* Data records:
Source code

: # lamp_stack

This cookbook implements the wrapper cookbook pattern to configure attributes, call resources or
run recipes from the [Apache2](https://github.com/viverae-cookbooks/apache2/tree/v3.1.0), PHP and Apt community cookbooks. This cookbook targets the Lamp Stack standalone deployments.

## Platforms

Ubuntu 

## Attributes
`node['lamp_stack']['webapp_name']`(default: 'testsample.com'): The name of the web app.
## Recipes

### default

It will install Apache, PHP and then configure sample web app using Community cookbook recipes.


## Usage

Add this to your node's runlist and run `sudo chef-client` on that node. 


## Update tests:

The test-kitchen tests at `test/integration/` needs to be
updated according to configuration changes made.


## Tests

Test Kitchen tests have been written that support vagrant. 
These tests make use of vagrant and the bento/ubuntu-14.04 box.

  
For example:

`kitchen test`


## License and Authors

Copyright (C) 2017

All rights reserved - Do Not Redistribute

* Exercise aim: Each entry in the listing is to be output exactly as given.

* Reply to the exercise:
Source code

: # lamp_stack

This cookbook implements the wrapper cookbook pattern to configure attributes, call resources or
run recipes from the [Apache2](https://github.com/viverae-cookbooks/apache2/tree/v3.1.0), PHP and Apt community cookbooks. This cookbook targets the Lamp Stack standalone deployments.

## Platforms

Ubuntu 

## Attributes
`node['lamp_stack']['webapp_name']`(default: 'testsample.com'): The name of the web app.
## Recipes

### default

It will install Apache, PHP and then configure sample web app using Community cookbook recipes.


## Usage

Add this to your node's runlist and run `sudo chef-client` on that node. 


## Update tests:

The test-kitchen tests at `test/integration/` needs to be
updated according to configuration changes made.


## Tests

Test Kitchen tests have been written that support vagrant. 
These tests make use of vagrant and the bento/ubuntu-14.04 box.

  
For example:

`kitchen test`


## License and Authors

Copyright (C) 2017

All rights reserved - Do Not Redistribute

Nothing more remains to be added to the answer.